[Start of Attachment]

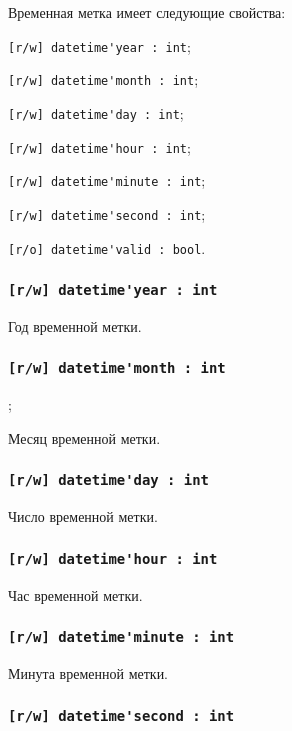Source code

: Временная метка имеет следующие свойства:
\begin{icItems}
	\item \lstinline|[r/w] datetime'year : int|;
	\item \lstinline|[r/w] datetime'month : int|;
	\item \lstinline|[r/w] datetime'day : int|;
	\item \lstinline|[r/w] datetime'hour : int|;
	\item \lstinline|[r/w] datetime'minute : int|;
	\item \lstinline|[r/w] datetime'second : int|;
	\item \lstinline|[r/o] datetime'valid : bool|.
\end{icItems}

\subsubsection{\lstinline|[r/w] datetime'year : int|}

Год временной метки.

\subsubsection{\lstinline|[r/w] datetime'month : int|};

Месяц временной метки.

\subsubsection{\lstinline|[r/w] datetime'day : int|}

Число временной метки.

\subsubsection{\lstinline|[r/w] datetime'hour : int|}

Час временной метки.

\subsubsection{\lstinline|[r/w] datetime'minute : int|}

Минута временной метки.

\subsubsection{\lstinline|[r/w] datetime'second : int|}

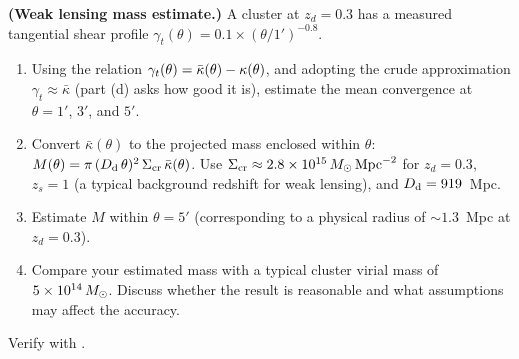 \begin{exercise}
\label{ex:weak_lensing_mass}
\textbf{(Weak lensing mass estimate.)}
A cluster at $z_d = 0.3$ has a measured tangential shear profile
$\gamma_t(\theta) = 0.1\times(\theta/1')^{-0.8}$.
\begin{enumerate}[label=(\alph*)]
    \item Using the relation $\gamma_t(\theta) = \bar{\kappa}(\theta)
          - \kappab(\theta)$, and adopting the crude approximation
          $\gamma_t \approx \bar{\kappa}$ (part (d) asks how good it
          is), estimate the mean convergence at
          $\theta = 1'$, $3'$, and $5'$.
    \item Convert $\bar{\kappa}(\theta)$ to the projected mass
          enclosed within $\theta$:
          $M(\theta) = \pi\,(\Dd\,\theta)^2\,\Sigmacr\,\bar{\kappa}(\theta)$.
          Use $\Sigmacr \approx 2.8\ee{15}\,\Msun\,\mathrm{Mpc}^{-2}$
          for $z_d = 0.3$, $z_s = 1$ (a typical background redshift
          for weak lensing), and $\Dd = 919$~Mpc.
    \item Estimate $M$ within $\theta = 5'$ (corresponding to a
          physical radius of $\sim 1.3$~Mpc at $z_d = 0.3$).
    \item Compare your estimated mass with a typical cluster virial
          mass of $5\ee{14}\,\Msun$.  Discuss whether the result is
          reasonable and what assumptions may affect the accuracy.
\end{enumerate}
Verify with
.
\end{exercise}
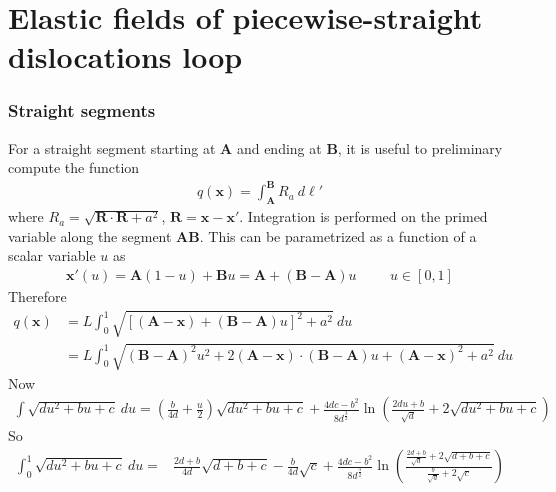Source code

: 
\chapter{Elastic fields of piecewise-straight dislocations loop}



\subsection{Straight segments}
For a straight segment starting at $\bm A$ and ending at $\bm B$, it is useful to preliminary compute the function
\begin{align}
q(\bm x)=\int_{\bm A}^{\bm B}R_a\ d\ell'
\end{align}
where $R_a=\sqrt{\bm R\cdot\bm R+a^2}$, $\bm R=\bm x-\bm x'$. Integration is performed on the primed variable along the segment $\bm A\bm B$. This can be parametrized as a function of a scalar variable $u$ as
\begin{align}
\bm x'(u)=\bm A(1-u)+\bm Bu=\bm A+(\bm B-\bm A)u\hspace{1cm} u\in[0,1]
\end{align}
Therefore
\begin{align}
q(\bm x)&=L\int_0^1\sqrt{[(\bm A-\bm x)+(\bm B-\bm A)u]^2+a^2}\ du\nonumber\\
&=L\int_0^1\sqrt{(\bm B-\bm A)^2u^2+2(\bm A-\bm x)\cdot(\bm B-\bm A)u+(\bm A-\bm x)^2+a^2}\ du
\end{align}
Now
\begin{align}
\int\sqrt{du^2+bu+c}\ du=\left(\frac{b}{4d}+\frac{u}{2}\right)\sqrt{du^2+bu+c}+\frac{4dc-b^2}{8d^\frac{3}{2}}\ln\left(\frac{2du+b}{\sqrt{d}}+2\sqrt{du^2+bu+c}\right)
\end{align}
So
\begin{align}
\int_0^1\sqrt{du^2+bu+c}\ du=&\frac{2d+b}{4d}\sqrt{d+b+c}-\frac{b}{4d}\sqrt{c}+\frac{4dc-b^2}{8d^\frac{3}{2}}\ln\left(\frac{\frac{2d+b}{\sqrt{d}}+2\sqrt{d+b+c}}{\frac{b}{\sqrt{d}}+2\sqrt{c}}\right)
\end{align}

[End of Attachment]

» **Task prompt**
Copy the entries exactly. No pictures.

» **Result below**
Source code

: Временная метка имеет следующие свойства:
\begin{icItems}
	\item \lstinline|[r/w] datetime'year : int|;
	\item \lstinline|[r/w] datetime'month : int|;
	\item \lstinline|[r/w] datetime'day : int|;
	\item \lstinline|[r/w] datetime'hour : int|;
	\item \lstinline|[r/w] datetime'minute : int|;
	\item \lstinline|[r/w] datetime'second : int|;
	\item \lstinline|[r/o] datetime'valid : bool|.
\end{icItems}

\subsubsection{\lstinline|[r/w] datetime'year : int|}

Год временной метки.

\subsubsection{\lstinline|[r/w] datetime'month : int|};

Месяц временной метки.

\subsubsection{\lstinline|[r/w] datetime'day : int|}

Число временной метки.

\subsubsection{\lstinline|[r/w] datetime'hour : int|}

Час временной метки.

\subsubsection{\lstinline|[r/w] datetime'minute : int|}

Минута временной метки.

\subsubsection{\lstinline|[r/w] datetime'second : int|}

 \begin{exercise}
\label{ex:weak_lensing_mass}
\textbf{(Weak lensing mass estimate.)}
A cluster at $z_d = 0.3$ has a measured tangential shear profile
$\gamma_t(\theta) = 0.1\times(\theta/1')^{-0.8}$.
\begin{enumerate}[label=(\alph*)]
    \item Using the relation $\gamma_t(\theta) = \bar{\kappa}(\theta)
          - \kappab(\theta)$, and adopting the crude approximation
          $\gamma_t \approx \bar{\kappa}$ (part (d) asks how good it
          is), estimate the mean convergence at
          $\theta = 1'$, $3'$, and $5'$.
    \item Convert $\bar{\kappa}(\theta)$ to the projected mass
          enclosed within $\theta$:
          $M(\theta) = \pi\,(\Dd\,\theta)^2\,\Sigmacr\,\bar{\kappa}(\theta)$.
          Use $\Sigmacr \approx 2.8\ee{15}\,\Msun\,\mathrm{Mpc}^{-2}$
          for $z_d = 0.3$, $z_s = 1$ (a typical background redshift
          for weak lensing), and $\Dd = 919$~Mpc.
    \item Estimate $M$ within $\theta = 5'$ (corresponding to a
          physical radius of $\sim 1.3$~Mpc at $z_d = 0.3$).
    \item Compare your estimated mass with a typical cluster virial
          mass of $5\ee{14}\,\Msun$.  Discuss whether the result is
          reasonable and what assumptions may affect the accuracy.
\end{enumerate}
Verify with
.
\end{exercise}
Source code

: 
\chapter{Elastic fields of piecewise-straight dislocations loop}



\subsection{Straight segments}
For a straight segment starting at $\bm A$ and ending at $\bm B$, it is useful to preliminary compute the function
\begin{align}
q(\bm x)=\int_{\bm A}^{\bm B}R_a\ d\ell'
\end{align}
where $R_a=\sqrt{\bm R\cdot\bm R+a^2}$, $\bm R=\bm x-\bm x'$. Integration is performed on the primed variable along the segment $\bm A\bm B$. This can be parametrized as a function of a scalar variable $u$ as
\begin{align}
\bm x'(u)=\bm A(1-u)+\bm Bu=\bm A+(\bm B-\bm A)u\hspace{1cm} u\in[0,1]
\end{align}
Therefore
\begin{align}
q(\bm x)&=L\int_0^1\sqrt{[(\bm A-\bm x)+(\bm B-\bm A)u]^2+a^2}\ du\nonumber\\
&=L\int_0^1\sqrt{(\bm B-\bm A)^2u^2+2(\bm A-\bm x)\cdot(\bm B-\bm A)u+(\bm A-\bm x)^2+a^2}\ du
\end{align}
Now
\begin{align}
\int\sqrt{du^2+bu+c}\ du=\left(\frac{b}{4d}+\frac{u}{2}\right)\sqrt{du^2+bu+c}+\frac{4dc-b^2}{8d^\frac{3}{2}}\ln\left(\frac{2du+b}{\sqrt{d}}+2\sqrt{du^2+bu+c}\right)
\end{align}
So
\begin{align}
\int_0^1\sqrt{du^2+bu+c}\ du=&\frac{2d+b}{4d}\sqrt{d+b+c}-\frac{b}{4d}\sqrt{c}+\frac{4dc-b^2}{8d^\frac{3}{2}}\ln\left(\frac{\frac{2d+b}{\sqrt{d}}+2\sqrt{d+b+c}}{\frac{b}{\sqrt{d}}+2\sqrt{c}}\right)
\end{align}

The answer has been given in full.